Ditambah lagi ada upaya yang kuat dari berbagai pihak agar masyarakat tidak phobia terhadap HIV/AIDS. Kampaye tolak diskriminasi terhadap ODHA atau ADHA digencarkan agar mayarakat menerima mereka seperti masyarakat pada umumnya. Dengan kampaye ini menjadikan kewaspadaan masyarakat akan penyakit mematikan ini akan berkurang sehingga memberi peluang masuknya HIV/AIDS. Begitu juga terhadap pelaku LGBT, mereka meminta masyarakat untuk merangkulnya bukan mengucilkannya.
Inilah yang kemudian memberi angin segar bagi pelaku seks bebas dan LGBT untuk terus menerus melakukan aktivitasnya. Disamping lemahnya peran negara dalam menangani masalah seks bebas LGBT sehingga tidak memberi efek jera bagi pelaku. Dampak buruknya akan berpengaruh pada masyarakat terutama generasi penerus bangsa.
Maka wajar jika kasus HIV/AIDS ini bagaikan fenomena gunung es, setiap tahun terus mengalami peningkatan. Antara data dan kenyataan sangat jauh berbeda. Hal ini terjadi karena solusi yang ditawarkan untuk menanggulangi HIV/AIDS tidak mampu memutus rantai penyebaran HIV/AIDS. Solusi pragmatis yang bersumber dari kecerdasan akal manusia tidak akan memberikan solusi yang tuntas bahkan memunculkan masalah baru.
Berbeda dengan solusi yang ditawarkan dalam Islam yang bersumber dari Al Kholiq. Islam betul-betul mampu memutus mata rantai penyebaran HIV/AIDS dengan mencegah pergaulan bebas dan prilaku menyimpang (LGBT) ada d tengah-tengah masyarakat. Islam membatasi pergaulan laki-laki dan perempuan Islam dengan larangan mendekati zina serta menundukkan pandangan. Islam mencegah rangsangan yang memunculkan naluri seksual yang menyimpang terindra oleh masyarakat. Dan ketika syariat dilanggar, akan ada sanksi yang diberikan pada pelanggar sehingga menimbulkan efek jera bagi yang lain. Dan dampaknya, prilaku menyimpang baik seks bebas atau LBGT tidak menyebar secara luas.

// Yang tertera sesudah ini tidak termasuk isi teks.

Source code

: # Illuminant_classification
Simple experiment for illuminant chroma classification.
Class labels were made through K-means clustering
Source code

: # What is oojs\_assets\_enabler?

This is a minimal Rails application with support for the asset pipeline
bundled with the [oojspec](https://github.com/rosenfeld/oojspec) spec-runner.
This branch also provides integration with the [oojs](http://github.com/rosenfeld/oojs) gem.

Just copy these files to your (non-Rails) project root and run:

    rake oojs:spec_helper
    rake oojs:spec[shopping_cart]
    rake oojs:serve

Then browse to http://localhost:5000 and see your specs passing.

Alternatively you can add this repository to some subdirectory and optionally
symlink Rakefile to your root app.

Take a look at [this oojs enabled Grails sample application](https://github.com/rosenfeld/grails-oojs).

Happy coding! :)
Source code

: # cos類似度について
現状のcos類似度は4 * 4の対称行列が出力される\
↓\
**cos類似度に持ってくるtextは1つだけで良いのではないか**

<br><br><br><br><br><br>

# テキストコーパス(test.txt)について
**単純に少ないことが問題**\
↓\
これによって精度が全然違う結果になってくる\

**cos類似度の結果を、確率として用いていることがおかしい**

Sudah terbukti, hanya hukum Allah sajalah yang mampu mengatasi segala permasalahan, termasuk mengatasi masalah penyakit HIV/AIDS ini. Sehingga tidak ada cara lain, untuk mengatasi penyebaran HIV/AIDS pada anak-anak adalah dengan mengembalikan penyelesaian kepada Islam bukan dengan tetap berpegang pada sistem yang mendewakan liberalisme dan sekulaeisme.